'''

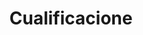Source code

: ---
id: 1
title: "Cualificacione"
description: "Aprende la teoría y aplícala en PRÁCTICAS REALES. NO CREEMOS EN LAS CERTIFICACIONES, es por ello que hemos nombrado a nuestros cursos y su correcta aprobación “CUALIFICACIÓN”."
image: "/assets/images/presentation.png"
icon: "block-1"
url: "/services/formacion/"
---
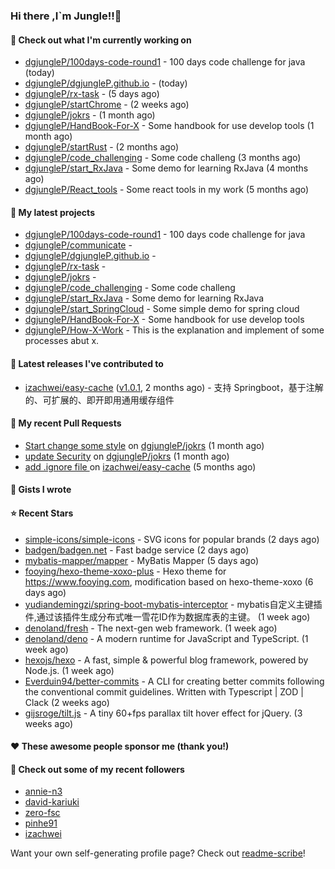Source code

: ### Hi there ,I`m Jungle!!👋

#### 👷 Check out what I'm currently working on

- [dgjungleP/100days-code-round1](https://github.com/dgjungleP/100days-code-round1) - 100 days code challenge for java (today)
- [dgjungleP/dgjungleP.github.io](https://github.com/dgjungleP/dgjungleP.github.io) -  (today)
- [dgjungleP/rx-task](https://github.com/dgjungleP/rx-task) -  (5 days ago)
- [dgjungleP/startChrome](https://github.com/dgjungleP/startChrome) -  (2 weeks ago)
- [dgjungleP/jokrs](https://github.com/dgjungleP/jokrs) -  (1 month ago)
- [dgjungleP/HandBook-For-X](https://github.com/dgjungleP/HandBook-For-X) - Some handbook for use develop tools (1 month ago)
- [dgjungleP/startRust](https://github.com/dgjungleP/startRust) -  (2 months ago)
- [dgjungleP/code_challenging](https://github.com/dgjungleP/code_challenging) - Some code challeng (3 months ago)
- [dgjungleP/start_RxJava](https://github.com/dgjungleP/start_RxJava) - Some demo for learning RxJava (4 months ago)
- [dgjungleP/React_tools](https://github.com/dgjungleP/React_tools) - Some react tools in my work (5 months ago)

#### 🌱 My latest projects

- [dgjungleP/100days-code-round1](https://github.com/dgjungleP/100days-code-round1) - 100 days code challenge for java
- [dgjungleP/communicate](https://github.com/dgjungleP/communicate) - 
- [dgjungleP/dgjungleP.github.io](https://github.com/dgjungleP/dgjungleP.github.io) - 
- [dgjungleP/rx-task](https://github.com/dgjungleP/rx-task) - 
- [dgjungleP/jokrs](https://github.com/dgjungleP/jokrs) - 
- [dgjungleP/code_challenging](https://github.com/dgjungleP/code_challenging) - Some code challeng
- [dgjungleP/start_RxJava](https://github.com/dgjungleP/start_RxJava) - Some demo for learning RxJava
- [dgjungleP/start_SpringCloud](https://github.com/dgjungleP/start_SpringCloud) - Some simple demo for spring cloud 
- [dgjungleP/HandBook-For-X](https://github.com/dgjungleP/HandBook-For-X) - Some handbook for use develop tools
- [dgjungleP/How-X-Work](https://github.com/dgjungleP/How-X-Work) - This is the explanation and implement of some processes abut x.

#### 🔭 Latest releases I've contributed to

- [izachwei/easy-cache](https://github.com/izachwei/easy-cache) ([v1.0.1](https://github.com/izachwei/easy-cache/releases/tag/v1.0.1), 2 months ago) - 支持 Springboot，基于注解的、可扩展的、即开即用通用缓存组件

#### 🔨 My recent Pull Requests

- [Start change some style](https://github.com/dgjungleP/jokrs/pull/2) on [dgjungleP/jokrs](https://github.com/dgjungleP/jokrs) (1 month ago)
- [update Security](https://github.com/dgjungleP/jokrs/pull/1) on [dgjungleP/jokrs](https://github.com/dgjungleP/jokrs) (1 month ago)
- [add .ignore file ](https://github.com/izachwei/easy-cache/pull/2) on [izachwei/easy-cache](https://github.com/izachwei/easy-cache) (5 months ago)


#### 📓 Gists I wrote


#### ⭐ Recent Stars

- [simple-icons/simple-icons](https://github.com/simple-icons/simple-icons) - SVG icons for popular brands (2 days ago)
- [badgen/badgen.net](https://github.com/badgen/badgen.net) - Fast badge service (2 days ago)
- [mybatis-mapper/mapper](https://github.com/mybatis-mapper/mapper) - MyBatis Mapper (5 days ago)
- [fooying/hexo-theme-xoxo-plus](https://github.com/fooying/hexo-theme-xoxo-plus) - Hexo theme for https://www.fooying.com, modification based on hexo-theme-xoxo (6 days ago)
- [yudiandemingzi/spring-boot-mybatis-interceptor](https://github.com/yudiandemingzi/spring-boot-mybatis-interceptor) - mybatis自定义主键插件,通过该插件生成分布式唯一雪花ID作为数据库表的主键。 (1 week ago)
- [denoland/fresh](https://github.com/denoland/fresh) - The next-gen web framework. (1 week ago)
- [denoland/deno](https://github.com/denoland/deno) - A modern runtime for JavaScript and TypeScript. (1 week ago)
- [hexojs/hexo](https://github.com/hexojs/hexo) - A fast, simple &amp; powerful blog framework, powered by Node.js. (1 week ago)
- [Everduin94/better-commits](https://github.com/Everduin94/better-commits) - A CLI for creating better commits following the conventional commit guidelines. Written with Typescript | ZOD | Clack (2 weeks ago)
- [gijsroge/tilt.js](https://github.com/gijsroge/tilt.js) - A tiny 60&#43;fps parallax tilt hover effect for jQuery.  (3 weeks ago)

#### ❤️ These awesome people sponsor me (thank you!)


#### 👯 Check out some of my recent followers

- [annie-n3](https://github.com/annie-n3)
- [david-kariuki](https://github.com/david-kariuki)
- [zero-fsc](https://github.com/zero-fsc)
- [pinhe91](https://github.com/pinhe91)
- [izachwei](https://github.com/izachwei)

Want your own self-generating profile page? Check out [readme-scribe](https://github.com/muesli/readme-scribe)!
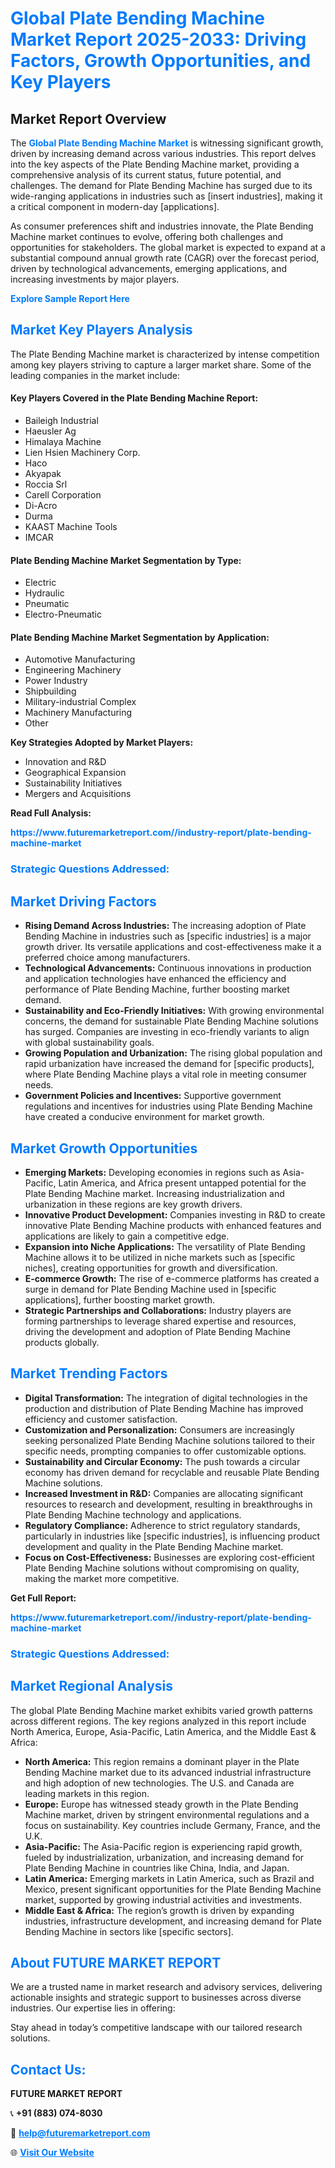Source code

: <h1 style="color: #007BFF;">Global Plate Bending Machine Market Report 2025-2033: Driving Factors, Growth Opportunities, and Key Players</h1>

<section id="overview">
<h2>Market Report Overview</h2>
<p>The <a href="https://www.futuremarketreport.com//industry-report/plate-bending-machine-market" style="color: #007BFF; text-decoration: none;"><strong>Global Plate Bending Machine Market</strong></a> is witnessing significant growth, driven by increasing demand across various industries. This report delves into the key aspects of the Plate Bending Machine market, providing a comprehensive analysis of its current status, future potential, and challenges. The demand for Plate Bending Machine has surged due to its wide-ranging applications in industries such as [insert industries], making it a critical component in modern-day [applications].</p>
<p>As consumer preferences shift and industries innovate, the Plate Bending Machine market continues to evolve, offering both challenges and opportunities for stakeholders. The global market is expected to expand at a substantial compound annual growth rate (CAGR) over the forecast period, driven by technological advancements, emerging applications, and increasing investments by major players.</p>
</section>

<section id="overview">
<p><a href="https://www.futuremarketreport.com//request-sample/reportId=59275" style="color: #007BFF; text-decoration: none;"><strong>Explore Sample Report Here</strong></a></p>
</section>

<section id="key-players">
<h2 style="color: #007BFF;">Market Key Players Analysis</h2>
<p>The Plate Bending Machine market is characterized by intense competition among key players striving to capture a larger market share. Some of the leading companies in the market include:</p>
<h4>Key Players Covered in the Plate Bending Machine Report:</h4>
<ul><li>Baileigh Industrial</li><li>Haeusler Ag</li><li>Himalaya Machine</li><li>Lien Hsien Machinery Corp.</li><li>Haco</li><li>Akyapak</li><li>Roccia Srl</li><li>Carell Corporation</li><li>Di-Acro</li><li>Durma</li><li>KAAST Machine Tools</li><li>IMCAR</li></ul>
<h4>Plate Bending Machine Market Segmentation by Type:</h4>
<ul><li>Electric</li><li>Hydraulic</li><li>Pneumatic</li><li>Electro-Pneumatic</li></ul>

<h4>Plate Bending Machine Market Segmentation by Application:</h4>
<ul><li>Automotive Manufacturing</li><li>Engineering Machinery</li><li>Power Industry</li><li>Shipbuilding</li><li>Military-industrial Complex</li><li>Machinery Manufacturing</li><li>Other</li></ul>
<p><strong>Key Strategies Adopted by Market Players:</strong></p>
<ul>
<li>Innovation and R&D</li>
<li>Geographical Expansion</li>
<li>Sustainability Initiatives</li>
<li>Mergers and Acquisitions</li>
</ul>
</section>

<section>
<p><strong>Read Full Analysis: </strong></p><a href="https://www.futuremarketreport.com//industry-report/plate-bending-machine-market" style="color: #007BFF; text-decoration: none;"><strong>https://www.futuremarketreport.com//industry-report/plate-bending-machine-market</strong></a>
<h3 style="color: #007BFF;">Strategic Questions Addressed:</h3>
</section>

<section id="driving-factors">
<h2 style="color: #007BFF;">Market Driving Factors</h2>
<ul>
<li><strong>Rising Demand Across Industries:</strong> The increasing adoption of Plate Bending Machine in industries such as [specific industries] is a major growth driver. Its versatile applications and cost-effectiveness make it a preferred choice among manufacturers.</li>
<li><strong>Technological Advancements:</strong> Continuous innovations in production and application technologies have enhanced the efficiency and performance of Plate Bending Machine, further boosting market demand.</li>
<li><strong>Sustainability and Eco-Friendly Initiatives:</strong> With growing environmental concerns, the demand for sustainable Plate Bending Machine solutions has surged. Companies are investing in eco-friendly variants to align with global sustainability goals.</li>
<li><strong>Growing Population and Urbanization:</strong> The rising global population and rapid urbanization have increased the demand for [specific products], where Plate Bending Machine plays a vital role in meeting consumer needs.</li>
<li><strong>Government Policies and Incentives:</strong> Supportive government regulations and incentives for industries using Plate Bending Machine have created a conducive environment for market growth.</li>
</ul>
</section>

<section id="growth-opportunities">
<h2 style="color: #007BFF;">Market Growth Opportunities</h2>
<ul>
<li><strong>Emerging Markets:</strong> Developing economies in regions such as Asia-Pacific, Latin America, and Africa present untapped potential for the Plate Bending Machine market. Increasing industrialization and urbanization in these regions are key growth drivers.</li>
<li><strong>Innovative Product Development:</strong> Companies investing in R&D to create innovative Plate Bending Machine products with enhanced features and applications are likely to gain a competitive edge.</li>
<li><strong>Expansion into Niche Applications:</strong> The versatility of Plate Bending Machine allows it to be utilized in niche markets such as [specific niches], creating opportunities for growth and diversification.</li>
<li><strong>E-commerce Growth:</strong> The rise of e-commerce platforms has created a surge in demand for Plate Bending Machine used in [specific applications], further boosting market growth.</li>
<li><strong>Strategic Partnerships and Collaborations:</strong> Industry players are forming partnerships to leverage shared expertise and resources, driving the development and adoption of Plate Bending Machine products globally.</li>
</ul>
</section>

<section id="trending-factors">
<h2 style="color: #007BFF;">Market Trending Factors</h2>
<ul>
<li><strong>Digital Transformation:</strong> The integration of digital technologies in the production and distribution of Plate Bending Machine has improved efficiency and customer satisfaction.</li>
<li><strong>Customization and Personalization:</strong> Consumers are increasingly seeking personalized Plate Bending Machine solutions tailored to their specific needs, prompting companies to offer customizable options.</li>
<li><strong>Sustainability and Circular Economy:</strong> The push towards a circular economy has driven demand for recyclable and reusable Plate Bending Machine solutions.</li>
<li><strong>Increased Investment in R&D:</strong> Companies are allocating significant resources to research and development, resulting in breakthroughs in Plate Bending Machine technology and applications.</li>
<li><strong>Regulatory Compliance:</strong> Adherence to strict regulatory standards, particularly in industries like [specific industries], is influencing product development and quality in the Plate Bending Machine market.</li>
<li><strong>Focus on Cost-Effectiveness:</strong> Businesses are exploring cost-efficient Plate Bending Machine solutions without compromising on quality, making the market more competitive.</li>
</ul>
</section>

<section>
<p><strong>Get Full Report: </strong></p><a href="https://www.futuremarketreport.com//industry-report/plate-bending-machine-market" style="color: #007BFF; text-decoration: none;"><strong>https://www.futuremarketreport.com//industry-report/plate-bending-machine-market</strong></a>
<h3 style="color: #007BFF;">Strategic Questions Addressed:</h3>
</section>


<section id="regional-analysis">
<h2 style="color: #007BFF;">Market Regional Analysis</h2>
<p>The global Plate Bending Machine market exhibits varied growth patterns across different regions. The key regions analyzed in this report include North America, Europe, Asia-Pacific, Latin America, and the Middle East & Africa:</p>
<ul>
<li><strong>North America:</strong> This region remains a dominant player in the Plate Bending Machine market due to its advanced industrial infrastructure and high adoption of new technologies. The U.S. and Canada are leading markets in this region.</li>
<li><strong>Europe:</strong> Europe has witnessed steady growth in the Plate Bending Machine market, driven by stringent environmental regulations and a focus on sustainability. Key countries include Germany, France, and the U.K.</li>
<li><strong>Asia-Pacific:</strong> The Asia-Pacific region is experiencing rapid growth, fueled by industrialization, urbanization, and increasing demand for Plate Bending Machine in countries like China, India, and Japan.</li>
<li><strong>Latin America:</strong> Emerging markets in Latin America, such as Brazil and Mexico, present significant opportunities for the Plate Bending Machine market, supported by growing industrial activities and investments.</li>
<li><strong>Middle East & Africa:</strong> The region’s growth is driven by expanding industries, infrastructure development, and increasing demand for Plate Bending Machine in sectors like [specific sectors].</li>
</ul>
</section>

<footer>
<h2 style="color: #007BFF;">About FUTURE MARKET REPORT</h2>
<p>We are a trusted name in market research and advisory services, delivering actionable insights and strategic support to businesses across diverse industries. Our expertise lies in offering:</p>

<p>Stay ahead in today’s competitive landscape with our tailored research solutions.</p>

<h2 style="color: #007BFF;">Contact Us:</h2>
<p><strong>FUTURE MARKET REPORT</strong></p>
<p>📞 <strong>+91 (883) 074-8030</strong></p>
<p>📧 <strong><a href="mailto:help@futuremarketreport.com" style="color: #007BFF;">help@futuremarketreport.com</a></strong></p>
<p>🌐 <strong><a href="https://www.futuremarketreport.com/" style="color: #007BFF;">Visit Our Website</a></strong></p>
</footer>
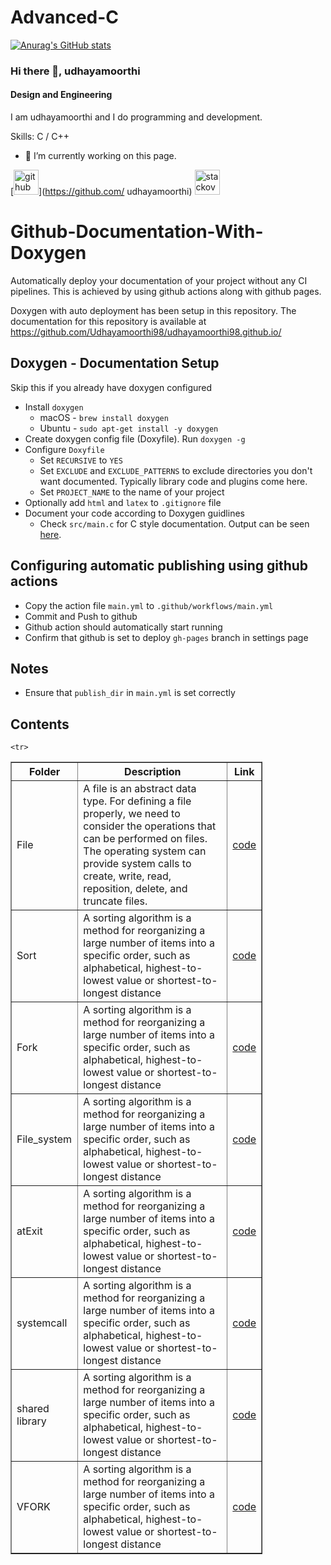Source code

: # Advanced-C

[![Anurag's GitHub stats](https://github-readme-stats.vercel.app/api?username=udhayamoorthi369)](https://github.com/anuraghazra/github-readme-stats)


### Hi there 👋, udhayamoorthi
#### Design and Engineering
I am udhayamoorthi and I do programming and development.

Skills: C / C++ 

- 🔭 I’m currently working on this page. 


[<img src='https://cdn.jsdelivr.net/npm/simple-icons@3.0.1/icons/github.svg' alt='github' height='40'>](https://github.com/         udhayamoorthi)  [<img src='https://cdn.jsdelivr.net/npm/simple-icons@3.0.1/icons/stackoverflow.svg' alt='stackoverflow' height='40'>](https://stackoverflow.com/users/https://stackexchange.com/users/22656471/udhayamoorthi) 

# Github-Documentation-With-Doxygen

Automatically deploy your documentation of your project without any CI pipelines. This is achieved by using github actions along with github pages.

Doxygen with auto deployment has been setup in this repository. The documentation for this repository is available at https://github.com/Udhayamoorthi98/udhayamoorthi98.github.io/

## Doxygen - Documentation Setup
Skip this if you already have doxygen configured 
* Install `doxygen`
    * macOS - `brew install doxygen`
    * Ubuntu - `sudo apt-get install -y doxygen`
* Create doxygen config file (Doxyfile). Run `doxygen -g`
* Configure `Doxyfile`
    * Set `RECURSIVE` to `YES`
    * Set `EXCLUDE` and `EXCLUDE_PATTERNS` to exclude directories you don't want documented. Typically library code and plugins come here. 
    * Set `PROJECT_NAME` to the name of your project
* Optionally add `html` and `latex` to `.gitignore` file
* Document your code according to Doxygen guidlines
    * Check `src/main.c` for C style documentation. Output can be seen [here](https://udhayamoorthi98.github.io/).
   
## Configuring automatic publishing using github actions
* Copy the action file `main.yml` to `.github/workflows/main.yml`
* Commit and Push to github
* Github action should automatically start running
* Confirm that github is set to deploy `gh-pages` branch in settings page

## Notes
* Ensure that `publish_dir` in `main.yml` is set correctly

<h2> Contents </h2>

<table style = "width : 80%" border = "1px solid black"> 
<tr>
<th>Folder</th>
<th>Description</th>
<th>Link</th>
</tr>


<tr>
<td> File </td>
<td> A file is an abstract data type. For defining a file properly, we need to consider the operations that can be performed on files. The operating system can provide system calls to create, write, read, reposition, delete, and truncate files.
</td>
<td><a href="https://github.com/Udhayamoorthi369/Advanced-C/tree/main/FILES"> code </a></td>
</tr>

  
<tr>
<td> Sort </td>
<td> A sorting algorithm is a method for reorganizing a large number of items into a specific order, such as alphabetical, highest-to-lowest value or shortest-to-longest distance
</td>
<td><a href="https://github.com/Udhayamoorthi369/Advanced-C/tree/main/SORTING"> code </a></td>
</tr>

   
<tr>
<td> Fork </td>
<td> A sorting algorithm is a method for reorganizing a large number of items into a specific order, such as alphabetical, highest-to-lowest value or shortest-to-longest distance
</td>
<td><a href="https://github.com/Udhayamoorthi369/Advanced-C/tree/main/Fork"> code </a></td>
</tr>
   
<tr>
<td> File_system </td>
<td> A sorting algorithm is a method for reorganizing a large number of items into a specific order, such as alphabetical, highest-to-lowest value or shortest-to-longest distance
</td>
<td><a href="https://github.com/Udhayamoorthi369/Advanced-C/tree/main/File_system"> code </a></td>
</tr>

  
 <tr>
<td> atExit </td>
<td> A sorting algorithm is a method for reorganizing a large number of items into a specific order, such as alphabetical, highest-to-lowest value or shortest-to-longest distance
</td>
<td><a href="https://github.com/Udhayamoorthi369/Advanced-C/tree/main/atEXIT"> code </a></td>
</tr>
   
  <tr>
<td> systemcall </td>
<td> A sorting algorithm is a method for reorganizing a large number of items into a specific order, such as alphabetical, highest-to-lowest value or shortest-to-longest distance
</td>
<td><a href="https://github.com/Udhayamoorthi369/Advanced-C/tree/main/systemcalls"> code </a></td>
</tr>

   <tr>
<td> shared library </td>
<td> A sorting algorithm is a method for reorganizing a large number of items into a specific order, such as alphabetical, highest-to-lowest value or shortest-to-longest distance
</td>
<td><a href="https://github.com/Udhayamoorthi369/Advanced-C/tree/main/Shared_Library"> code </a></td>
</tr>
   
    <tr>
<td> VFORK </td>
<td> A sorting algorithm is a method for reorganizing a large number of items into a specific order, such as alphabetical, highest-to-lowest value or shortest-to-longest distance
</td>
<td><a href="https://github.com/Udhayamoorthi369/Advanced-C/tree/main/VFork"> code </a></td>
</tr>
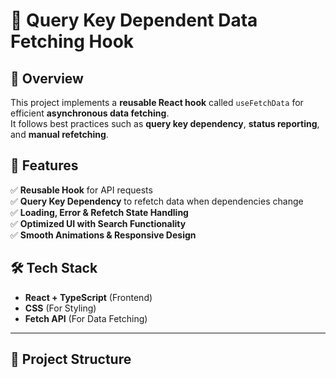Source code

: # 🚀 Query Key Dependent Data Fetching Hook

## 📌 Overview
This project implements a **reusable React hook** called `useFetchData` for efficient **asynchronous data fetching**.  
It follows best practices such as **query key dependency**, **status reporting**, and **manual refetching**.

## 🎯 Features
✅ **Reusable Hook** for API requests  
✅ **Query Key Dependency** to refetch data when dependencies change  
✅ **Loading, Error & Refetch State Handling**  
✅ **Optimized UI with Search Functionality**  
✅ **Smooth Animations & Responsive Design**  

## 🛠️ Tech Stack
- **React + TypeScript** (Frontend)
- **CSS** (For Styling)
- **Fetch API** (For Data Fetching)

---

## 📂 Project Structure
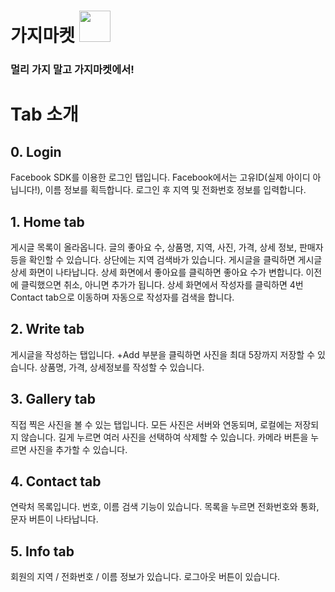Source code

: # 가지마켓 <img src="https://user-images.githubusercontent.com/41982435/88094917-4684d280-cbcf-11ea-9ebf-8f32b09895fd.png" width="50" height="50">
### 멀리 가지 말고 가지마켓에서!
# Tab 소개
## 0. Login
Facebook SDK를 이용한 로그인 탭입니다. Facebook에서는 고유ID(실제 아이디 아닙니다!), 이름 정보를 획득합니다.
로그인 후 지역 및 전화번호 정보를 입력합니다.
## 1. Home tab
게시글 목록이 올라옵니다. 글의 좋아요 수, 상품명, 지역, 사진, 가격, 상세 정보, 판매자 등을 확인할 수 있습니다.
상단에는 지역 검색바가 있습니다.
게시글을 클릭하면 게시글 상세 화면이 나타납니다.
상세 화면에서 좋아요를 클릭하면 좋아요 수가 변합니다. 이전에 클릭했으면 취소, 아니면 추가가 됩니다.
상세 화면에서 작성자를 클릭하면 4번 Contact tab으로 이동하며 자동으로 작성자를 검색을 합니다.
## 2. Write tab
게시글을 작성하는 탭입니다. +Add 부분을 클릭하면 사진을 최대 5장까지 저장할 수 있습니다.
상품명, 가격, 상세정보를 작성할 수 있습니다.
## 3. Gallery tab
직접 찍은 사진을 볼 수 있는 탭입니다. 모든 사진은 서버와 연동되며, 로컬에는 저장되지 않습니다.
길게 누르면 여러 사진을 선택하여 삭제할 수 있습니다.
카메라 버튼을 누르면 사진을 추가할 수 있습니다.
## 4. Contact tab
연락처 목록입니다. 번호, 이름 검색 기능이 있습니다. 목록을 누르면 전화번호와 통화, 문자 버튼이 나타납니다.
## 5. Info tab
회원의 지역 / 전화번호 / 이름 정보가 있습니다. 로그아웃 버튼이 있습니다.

'''

TASK BRIEF
How many lines of the data above include the word "Check"? Only that number should be returned.

EXERCISE OUTPUT
4